Professional Partner Content

The Future of Learning Is Personalized

Providing training courses in the business learning environment for almost 20 years, learning management systems (LMS) are the conventional way to store and deploy role-based training, but the traditional library of courses falls short in personalizing the learning experience that drives individual employee performance. This one-size-fits-all approach doesn’t provide individuals with the specific knowledge and skills based on their unique needs to perform their roles efficiently and effectively.

In a study conducted by Brandon Hall Group , only 7 percent of organizations felt their learning programs were successful. Furthermore, companies can’t measure learning’s impact on individual and business performance. Leaders want to transform their training to be more optimized and individualized for instruction and learning.

Personalized Learning at Scale Is Here NowToday’s learning ecosystems need the addition of an AI-powered adaptive engine to continuously measure, shape, and guide the learner’s experience based on their prior knowledge, level of engagement, knowledge gaps, preferences, and current performance. Through granular measurement and real-time information, an AI can provide valuable insights to instructors and trainers to help learners achieve their performance goals. Instead of one-size-fits-all, the engine continuously adapts navigational guidance to provide each learner with a personalized journey to success. By leveraging machine learning, the system continuously develops and calibrates its intelligence based on the data it gathers, minimizing the need for configuration.

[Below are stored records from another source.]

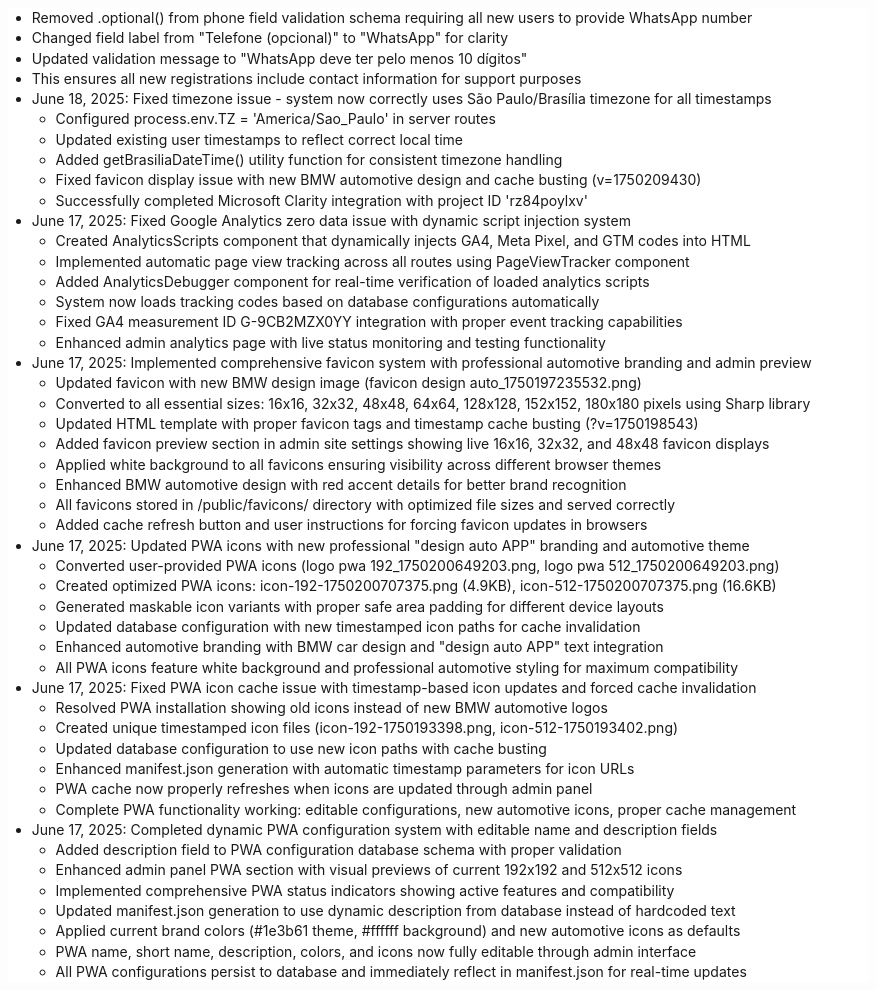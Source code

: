   - Removed .optional() from phone field validation schema requiring all new users to provide WhatsApp number
  - Changed field label from "Telefone (opcional)" to "WhatsApp" for clarity
  - Updated validation message to "WhatsApp deve ter pelo menos 10 dígitos"
  - This ensures all new registrations include contact information for support purposes
- June 18, 2025: Fixed timezone issue - system now correctly uses São Paulo/Brasília timezone for all timestamps
  - Configured process.env.TZ = 'America/Sao_Paulo' in server routes
  - Updated existing user timestamps to reflect correct local time
  - Added getBrasiliaDateTime() utility function for consistent timezone handling
  - Fixed favicon display issue with new BMW automotive design and cache busting (v=1750209430)
  - Successfully completed Microsoft Clarity integration with project ID 'rz84poylxv'
- June 17, 2025: Fixed Google Analytics zero data issue with dynamic script injection system
  - Created AnalyticsScripts component that dynamically injects GA4, Meta Pixel, and GTM codes into HTML
  - Implemented automatic page view tracking across all routes using PageViewTracker component
  - Added AnalyticsDebugger component for real-time verification of loaded analytics scripts
  - System now loads tracking codes based on database configurations automatically
  - Fixed GA4 measurement ID G-9CB2MZX0YY integration with proper event tracking capabilities
  - Enhanced admin analytics page with live status monitoring and testing functionality
- June 17, 2025: Implemented comprehensive favicon system with professional automotive branding and admin preview
  - Updated favicon with new BMW design image (favicon design auto_1750197235532.png)
  - Converted to all essential sizes: 16x16, 32x32, 48x48, 64x64, 128x128, 152x152, 180x180 pixels using Sharp library
  - Updated HTML template with proper favicon tags and timestamp cache busting (?v=1750198543)
  - Added favicon preview section in admin site settings showing live 16x16, 32x32, and 48x48 favicon displays
  - Applied white background to all favicons ensuring visibility across different browser themes
  - Enhanced BMW automotive design with red accent details for better brand recognition
  - All favicons stored in /public/favicons/ directory with optimized file sizes and served correctly
  - Added cache refresh button and user instructions for forcing favicon updates in browsers
- June 17, 2025: Updated PWA icons with new professional "design auto APP" branding and automotive theme
  - Converted user-provided PWA icons (logo pwa 192_1750200649203.png, logo pwa 512_1750200649203.png) 
  - Created optimized PWA icons: icon-192-1750200707375.png (4.9KB), icon-512-1750200707375.png (16.6KB)
  - Generated maskable icon variants with proper safe area padding for different device layouts
  - Updated database configuration with new timestamped icon paths for cache invalidation
  - Enhanced automotive branding with BMW car design and "design auto APP" text integration
  - All PWA icons feature white background and professional automotive styling for maximum compatibility
- June 17, 2025: Fixed PWA icon cache issue with timestamp-based icon updates and forced cache invalidation
  - Resolved PWA installation showing old icons instead of new BMW automotive logos  
  - Created unique timestamped icon files (icon-192-1750193398.png, icon-512-1750193402.png)
  - Updated database configuration to use new icon paths with cache busting
  - Enhanced manifest.json generation with automatic timestamp parameters for icon URLs
  - PWA cache now properly refreshes when icons are updated through admin panel
  - Complete PWA functionality working: editable configurations, new automotive icons, proper cache management
- June 17, 2025: Completed dynamic PWA configuration system with editable name and description fields
  - Added description field to PWA configuration database schema with proper validation
  - Enhanced admin panel PWA section with visual previews of current 192x192 and 512x512 icons
  - Implemented comprehensive PWA status indicators showing active features and compatibility
  - Updated manifest.json generation to use dynamic description from database instead of hardcoded text
  - Applied current brand colors (#1e3b61 theme, #ffffff background) and new automotive icons as defaults
  - PWA name, short name, description, colors, and icons now fully editable through admin interface
  - All PWA configurations persist to database and immediately reflect in manifest.json for real-time updates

A key factor in personalizing learning at scale, this futuristic technology is available now. An adaptive learning system works in conjunction with your LMS to enable and accelerate the path to personalization without requiring a wholesale replacement of your existing systems.

In a recent episode of Brandon Hall Group’s Excellence at Work podcast, Manoj Kulkarni, CEO of Realizeit, expounded on the need for personalized learning and what is involved in a successful approach, sharing these key insights:

· Personalization is deeper than a custom playlist. Delivering a personalized interface to select training content is a start, but more important is what’s happening behind the scenes. Personalized training must tailor the learning map, the content, and the resources to be relevant to each learner’s context.

· Focus first on the learner’s needs, not the content. In a one-size-fits-all world, content is primary, and learners adapt to it. With personalized learning, everything shifts to learner-centric. The content and technology adjust to the learner; attempts to focus on content first always result in a veiled approach to personalization that remains one-size-fits-all.

· Scale to the entire organization. It is possible to provide personalized learning experiences at a small scale without intelligent technology. However, in large organizations, learning happens all the time in various modalities. Personalization has to be supported with technology that can make it happen for everyone. An adaptive learning solution integrates AI and machine learning to automate the personalization engine.

· The journey starts with understanding your learning strategy. L&D leaders must have a clear understanding of their organization’s goals and how learning helps accomplish them. This clarifies the approach to technology that best achieves the learning strategy and how that technology fits in the organization’s current learning tech ecosystem. No corporate learning infrastructure is the same—not because the technologies are different, but because the operating contexts are different.

To hear more about personalized learning at enterprise scale, tune into this episode of Brandon Hall Group’s Excellence at Work podcast with Manoj Kulkarni, CEO of Realizeit, BHG’s Michael Rochelle, and David Wentworth, or contact Realizeit to discuss your approach.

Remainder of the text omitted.